[Start of Attachment]

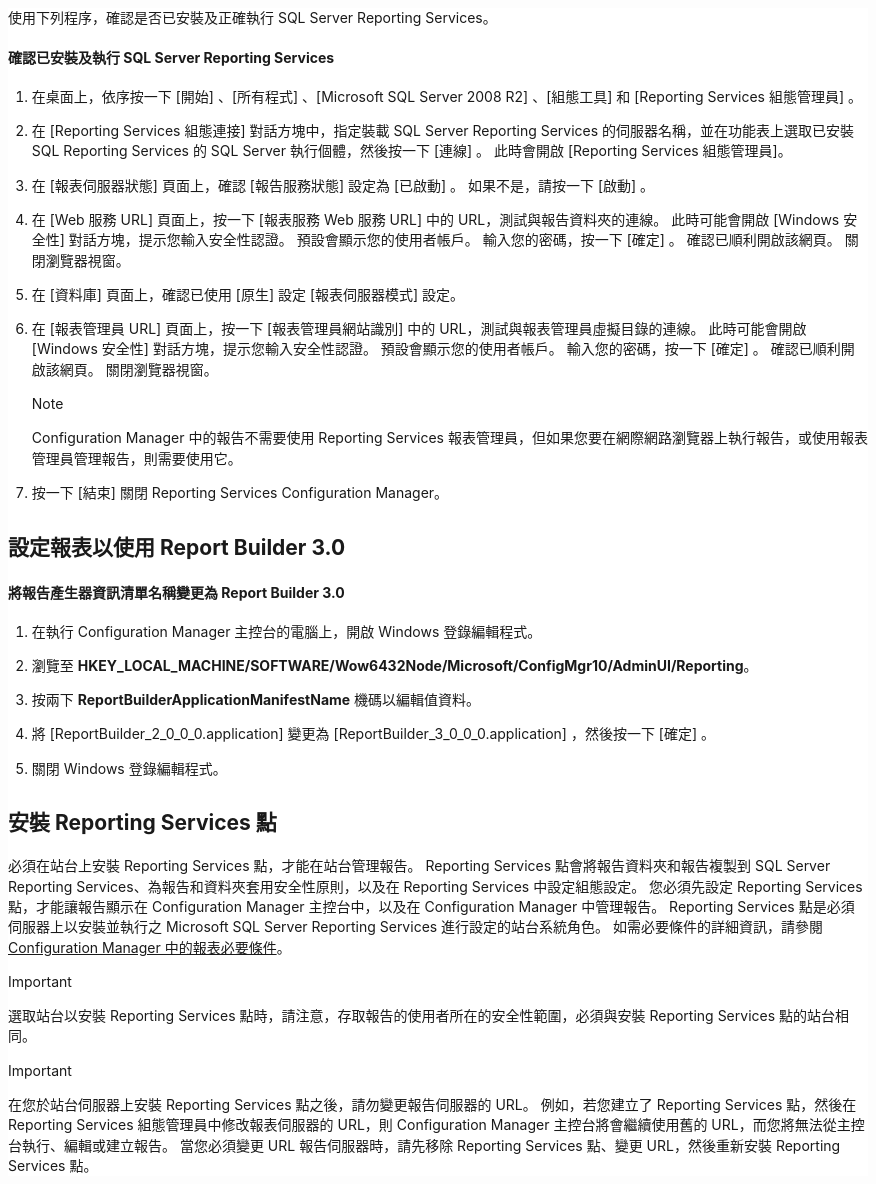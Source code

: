  使用下列程序，確認是否已安裝及正確執行 SQL Server Reporting Services。  

#### <a name="to-verify-that-sql-server-reporting-services-is-installed-and-running"></a>確認已安裝及執行 SQL Server Reporting Services  

1.  在桌面上，依序按一下 [開始] 、[所有程式] 、[Microsoft SQL Server 2008 R2] 、[組態工具] 和 [Reporting Services 組態管理員] 。  

2.  在 [Reporting Services 組態連接]  對話方塊中，指定裝載 SQL Server Reporting Services 的伺服器名稱，並在功能表上選取已安裝 SQL Reporting Services 的 SQL Server 執行個體，然後按一下 [連線] 。 此時會開啟 [Reporting Services 組態管理員]。  

3.  在 [報表伺服器狀態]  頁面上，確認 [報告服務狀態]  設定為 [已啟動] 。 如果不是，請按一下 [啟動] 。  

4.  在 [Web 服務 URL]  頁面上，按一下 [報表服務 Web 服務 URL]  中的 URL，測試與報告資料夾的連線。 此時可能會開啟 [Windows 安全性]  對話方塊，提示您輸入安全性認證。 預設會顯示您的使用者帳戶。 輸入您的密碼，按一下 [確定] 。 確認已順利開啟該網頁。 關閉瀏覽器視窗。  

5.  在 [資料庫]  頁面上，確認已使用 [原生]  設定 [報表伺服器模式] 設定。  

6.  在 [報表管理員 URL]  頁面上，按一下 [報表管理員網站識別]  中的 URL，測試與報表管理員虛擬目錄的連線。 此時可能會開啟 [Windows 安全性]  對話方塊，提示您輸入安全性認證。 預設會顯示您的使用者帳戶。 輸入您的密碼，按一下 [確定] 。 確認已順利開啟該網頁。 關閉瀏覽器視窗。  

    > [!NOTE]  
    >  Configuration Manager 中的報告不需要使用 Reporting Services 報表管理員，但如果您要在網際網路瀏覽器上執行報告，或使用報表管理員管理報告，則需要使用它。  

7.  按一下 [結束] 關閉 Reporting Services Configuration Manager。  

##  <a name="a-namebkmkreportbuilder3a-configure-reporting-to-use-report-builder-30"></a><a name="BKMK_ReportBuilder3"></a> 設定報表以使用 Report Builder 3.0  

#### <a name="to-change-the-report-builder-manifest-name-to-report-builder-30"></a>將報告產生器資訊清單名稱變更為 Report Builder 3.0  

1.  在執行 Configuration Manager 主控台的電腦上，開啟 Windows 登錄編輯程式。  

2.  瀏覽至 **HKEY_LOCAL_MACHINE/SOFTWARE/Wow6432Node/Microsoft/ConfigMgr10/AdminUI/Reporting**。  

3.  按兩下 **ReportBuilderApplicationManifestName** 機碼以編輯值資料。  

4.  將 [ReportBuilder_2_0_0_0.application]  變更為 [ReportBuilder_3_0_0_0.application] ，然後按一下 [確定] 。  

5.  關閉 Windows 登錄編輯程式。  

##  <a name="a-namebkmkinstallreportingservicespointa-install-a-reporting-services-point"></a><a name="BKMK_InstallReportingServicesPoint"></a> 安裝 Reporting Services 點  
 必須在站台上安裝 Reporting Services 點，才能在站台管理報告。 Reporting Services 點會將報告資料夾和報告複製到 SQL Server Reporting Services、為報告和資料夾套用安全性原則，以及在 Reporting Services 中設定組態設定。 您必須先設定 Reporting Services 點，才能讓報告顯示在 Configuration Manager 主控台中，以及在 Configuration Manager 中管理報告。 Reporting Services 點是必須伺服器上以安裝並執行之 Microsoft SQL Server Reporting Services 進行設定的站台系統角色。 如需必要條件的詳細資訊，請參閱 [Configuration Manager 中的報表必要條件](prerequisites-for-reporting.md)。  

> [!IMPORTANT]  
>  選取站台以安裝 Reporting Services 點時，請注意，存取報告的使用者所在的安全性範圍，必須與安裝 Reporting Services 點的站台相同。  

> [!IMPORTANT]  
>  在您於站台伺服器上安裝 Reporting Services 點之後，請勿變更報告伺服器的 URL。 例如，若您建立了 Reporting Services 點，然後在 Reporting Services 組態管理員中修改報表伺服器的 URL，則 Configuration Manager 主控台將會繼續使用舊的 URL，而您將無法從主控台執行、編輯或建立報告。 當您必須變更 URL 報告伺服器時，請先移除 Reporting Services 點、變更 URL，然後重新安裝 Reporting Services 點。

[End of Attachment]

#### [PROBLEM STATEMENT]
The lines to copy are those above that contain the string "然後按一下".

#### [FINISHED EXERCISE]
2.  在 [Reporting Services 組態連接]  對話方塊中，指定裝載 SQL Server Reporting Services 的伺服器名稱，並在功能表上選取已安裝 SQL Reporting Services 的 SQL Server 執行個體，然後按一下 [連線] 。 此時會開啟 [Reporting Services 組態管理員]。  
4.  將 [ReportBuilder_2_0_0_0.application]  變更為 [ReportBuilder_3_0_0_0.application] ，然後按一下 [確定] 。  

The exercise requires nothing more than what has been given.